Your answer must restate the listing below word for word and contain no images.

[[ Recorded information open ]]

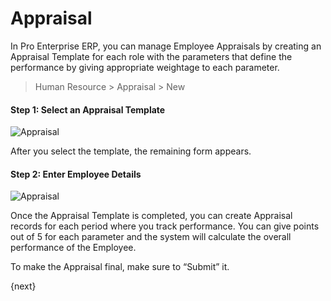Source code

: # Appraisal

In Pro Enterprise ERP, you can manage Employee Appraisals by creating an Appraisal
Template for each role with the parameters that define the performance by
giving appropriate weightage to each parameter.

> Human Resource > Appraisal > New

#### Step 1: Select an Appraisal Template

<img class="screenshot" alt="Appraisal" src="/docs/assets/img/human-resources/appraisal.png">

After you select the template, the remaining form appears.

#### Step 2: Enter Employee Details

<img class="screenshot" alt="Appraisal" src="/docs/assets/img/human-resources/appraisal-employee.png">

Once the Appraisal Template is completed, you can create Appraisal records for
each period where you track performance. You can give points out of 5 for each
parameter and the system will calculate the overall performance of the
Employee.

To make the Appraisal final, make sure to “Submit” it.

{next}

[[ Recorded information closed ]]

** Solved exercise **
Source code

: # Appraisal

In Pro Enterprise ERP, you can manage Employee Appraisals by creating an Appraisal
Template for each role with the parameters that define the performance by
giving appropriate weightage to each parameter.

> Human Resource > Appraisal > New

#### Step 1: Select an Appraisal Template

<img class="screenshot" alt="Appraisal" src="/docs/assets/img/human-resources/appraisal.png">

After you select the template, the remaining form appears.

#### Step 2: Enter Employee Details

<img class="screenshot" alt="Appraisal" src="/docs/assets/img/human-resources/appraisal-employee.png">

Once the Appraisal Template is completed, you can create Appraisal records for
each period where you track performance. You can give points out of 5 for each
parameter and the system will calculate the overall performance of the
Employee.

To make the Appraisal final, make sure to “Submit” it.

{next}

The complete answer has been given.